White Mane clearly seems to have been influenced by Flaherty’s last film, Louisiana Story (1948), and it anticipates Carroll Ballard’s lovely The Black Stallion (1979). White Mane’s script was adapted by Denys Colomb de Daunant (1921–2006), whose Camargue estate (visited by the likes of Picasso and Hemingway) provided Lamorisse with his locations. Daunant would go on in 1960 to make his own film, Les songe des chevaux sauvages (Dream of the Wild Horses), a color documentary very much in the Lamorisse vein. While White Mane is visually beautiful, how one responds to it will certainly be affected by one’s predilection toward the anthropomorphizing of animals, but this was, after all, the century that gave us Kipling and Disney.In The Red Balloon, Lamorisse’s childhood dream requires us to ascertain human behavior in a piece of inflated rubber. 1956 was a banner year for balloons, as David Niven’s Philias Fogg travelled Around the World in 80 Days. Lamorisse’s fantasy was not quite so ambitious, having his balloon loyally follow his son, Pascal, but only to the fringes of Menilmontant. The film was, and remains, highly esteemed. It won the Palme d’Or at Cannes and an Oscar for best screenplay, even though it has virtually no dialogue (shades of 2011’s The Artist). René Clair said he would have traded his whole career to have made this one short film, and Francois Truffaut called it “one of the most beautiful color films ever made.” It would not be going too far astray to find echoes of Lamorisse’s Paris in Truffaut’s great debut The 400 Blows (made only three years later), Small Change, and many of his other films.
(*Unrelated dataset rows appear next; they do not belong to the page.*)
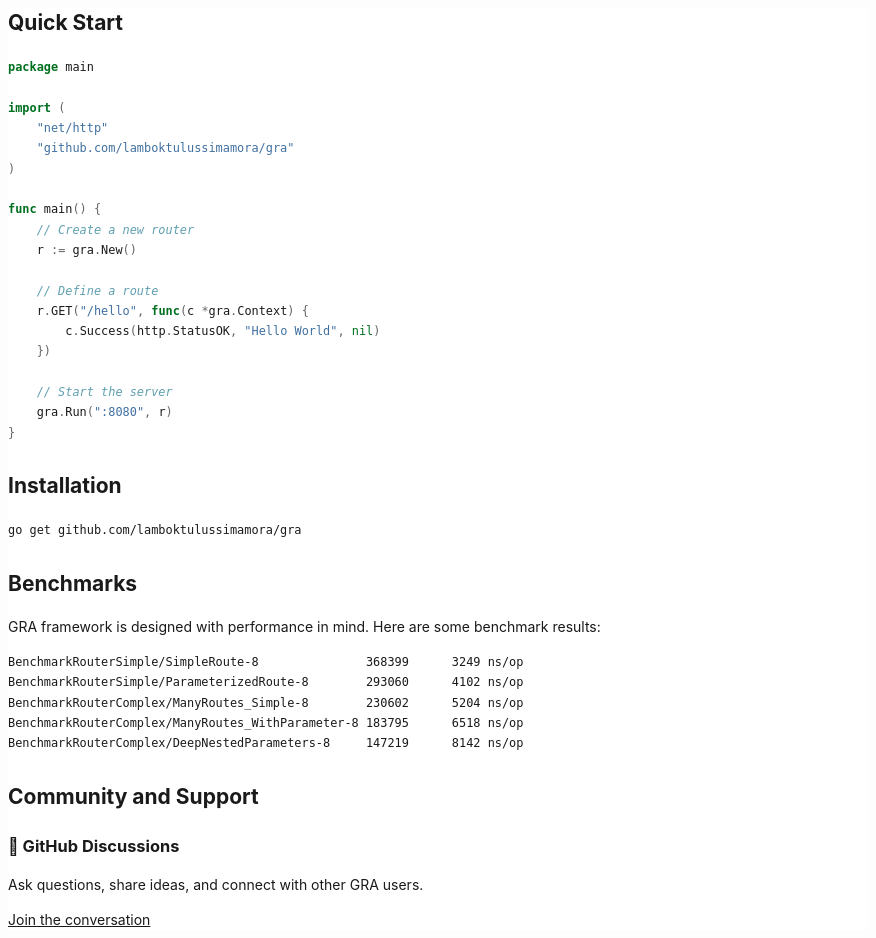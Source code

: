 ## Quick Start

```go
package main

import (
    "net/http"
    "github.com/lamboktulussimamora/gra"
)

func main() {
    // Create a new router
    r := gra.New()

    // Define a route
    r.GET("/hello", func(c *gra.Context) {
        c.Success(http.StatusOK, "Hello World", nil)
    })

    // Start the server
    gra.Run(":8080", r)
}
```

## Installation

```bash
go get github.com/lamboktulussimamora/gra
```

## Benchmarks

GRA framework is designed with performance in mind. Here are some benchmark results:

```
BenchmarkRouterSimple/SimpleRoute-8               368399      3249 ns/op
BenchmarkRouterSimple/ParameterizedRoute-8        293060      4102 ns/op
BenchmarkRouterComplex/ManyRoutes_Simple-8        230602      5204 ns/op
BenchmarkRouterComplex/ManyRoutes_WithParameter-8 183795      6518 ns/op
BenchmarkRouterComplex/DeepNestedParameters-8     147219      8142 ns/op
```

## Community and Support

<div class="community-section">
  <div class="community-card">
    <h3>💬 GitHub Discussions</h3>
    <p>Ask questions, share ideas, and connect with other GRA users.</p>
    <a href="https://github.com/lamboktulussimamora/gra/discussions" target="_blank">Join the conversation</a>
  </div>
Edmond Sechan (1919–2002) went on to be a major cinematographer for decades, photographing films like Jean-Paul Belmondo’s That Man from Rio. Two of the first five films he shot were White Mane and The Red Balloon, and the short he directed, The Golden Fish, shows him to be a man clearly aligned with Albert Lamorisse, down to the use of a color in the title. (Sechan’s fish film was produced, appropriately enough, by Captain Cousteau.) The film, a cat-lover’s dream, is only slightly less believable than human-acting horses and brainy balloons.
Following The Red Balloon, Lamorisse seemed to be inspired by Jules Verne, making films from Fogg-like balloons. Pascal, after all, ascends to the heavens at the end of the film in a pretty impressive special effect. So, it was onward and upward. The next logical step was a technical innovation involving photographing films from helicopters, which he called Helivision. (Also, prophetically, he invented the board game Risk.) The director had once mused about the kind of films he would be making when he reached 80. Sadly, in 1970 his helicopter crashed while he was making a film for the Shah of Iran. He died at 48.
George Stoney was twice Lamorisse’s age when he passed away a few weeks ago. Stoney was known as “the father of public access television.” In this role, he was an articulate advocate of community collaboration in the production of documentaries, but he was also a very personal auteur. Among his films (scattered over six decades) were All My Babies, You Are on Indian Land, How the Myth Was Made (about Robert Flaherty’s production of Man of Aran), The Shepherd of the Night Flock, The Uprising of 1934, and, most recently, Flesh in Ecstasy. My colleagues, William Sloan and Sally Berger, mounted a tribute to him in 2009. George was a committed humanitarian and, judging by my dealings with him here at the Museum, an awfully nice man.